Corpus-based Linguistic Research: From Phonetics to Pragmatics

Machine Learning

Some Intellectual History

The Classical Period

In the 1970s and the early 1980s, the heyday of classical Artificial Intelligence, most well-informed people thought that AI was applied logic. Then the key issue seen as how to reduce a problem like computer vision or natural-language parsing to its logical essence, how to choose an appropriate logical system for each problem, and how to program a computer to reason effectively and efficiently in the resulting framework.

Thus a favorite topic in computational linguistics was "unification grammar". As Martin Kay wrote in "Parsing in Functional Unification Grammar", 1985:

I take it that the factors that govern the production of a sentence typically come from a great variety of different sources, logical textual, interpersonal, and so forth. In general, each of these, taken by itself, underdetermines what comes out. When they jointly overdetermine it, there must be priorities enabling a choice to be made among the demands of the different sources. When they jointly underdetermine the outcome, the theory must provide defaults and unmarked cases. [...]

Much of the character of the theory I shall describe comes from the set-theoretic properties that are imputed to descriptions of all kinds in everyday like. [...] Generally speaking, to add more detail to a description is to narrow the class of objects described, and to remove material from a description is to widen in coverage. In fact, descriptions and the sets of things they refer to are mathematical duals of one another with respect to the operations of set theory. In other words, the intersection of of a pair of dsecriptions describes the union of the sets of objects that they describe separately and the union of a pair of descriptions describes the intersection of the corresponding pairs of sets.

"Unification", in this context, is a formal operation that extends set-theoretic union in various ways to deal with the underdetermined and overdetermined combinations that Kay alluded to. But unification algorithms are NP-complete, i.e. exponentially hard, in the general case; so people spent a lot of time looking into things like more restricted forms of unification, or approximate algorithms for the general case, or ways to avoid using the kinds of set-combination (especially disjunction) that are responsible for the problems.

However, there was a more serious problem. Even if the computational complexities were magically removed, the results were not good from a purely descriptive point of view.

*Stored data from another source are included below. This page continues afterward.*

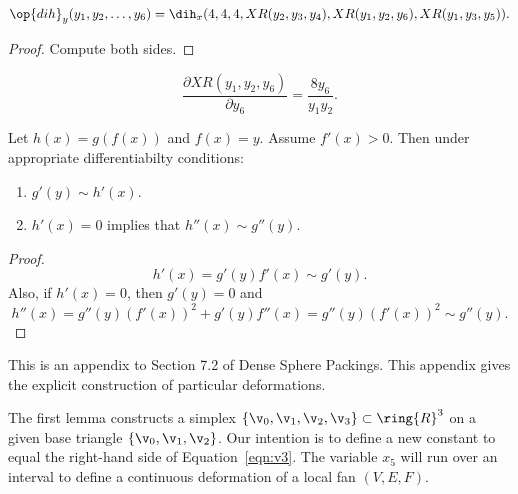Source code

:\begin{lemma}[]
\[
\op{dih}_y(y_1,y_2,\ldots,y_6) = \dih_x(4,4,4,XR(y_2,y_3,y_4),XR(y_1,y_2,y_6),XR(y_1,y_3,y_5)).
\]
\end{lemma}

\begin{proof}
Compute both sides.
\end{proof}

\begin{lemma}[]
\[
\frac{\partial XR(y_1,y_2,y_6)}{\partial y_6} = \frac{8 y_6}{y_1 y_2}.
\]
\end{lemma}

\begin{lemma}[]
Let $h(x) = g(f(x))$ and $f(x)= y$.  Assume $f'(x)>0$.  Then under appropriate differentiabilty conditions:
\begin{enumerate}
\item $g'(y) \sim h'(x)$.
\item $h'(x) = 0$ implies that $h''(x)\sim g''(y)$.
\end{enumerate}
\end{lemma}

\begin{proof}
\[
h'(x) = g'(y) f'(x) \sim g'(y).
\]
Also, if $h'(x) = 0$, then $g'(y)=0$ and
\[
h''(x) = g''(y) (f'(x))^2 + g'(y) f''(x) = g''(y) (f'(x))^2 \sim g''(y).
\]
\end{proof}


\newpage
{}\label{sec:ex-deformation}

This is an appendix to Section 7.2 of Dense Sphere Packings.
This appendix gives the explicit construction of particular deformations.

The first lemma constructs a simplex $\{\v_0,\v_1,\v_2,\v_3\}\subset\ring{R}^3$ on
a given base triangle $\{\v_0,\v_1,\v_2\}$.  Our intention is to define a new constant
to equal the right-hand side of Equation~\ref{eqn:v3}.  The variable $x_5$ will run over
an interval to define a continuous deformation of a local fan $(V,E,F)$.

If you limited yourself to appropriately-chosen example sentences, to be described by a toy grammar, everything was fine. And this approach supported a viable intellectual ecosystem, since you could always introduce a new wrinkle into the situation by adding a few additional examples, modifying the system to handle them, and writing a conference paper about it. The trouble was that the systems of this kind had very limited coverage: there were not enough words in the lexicon; the words that were there did not have enough possible syntactic and semantic options; and the set of constructions covered was also typically incomplete.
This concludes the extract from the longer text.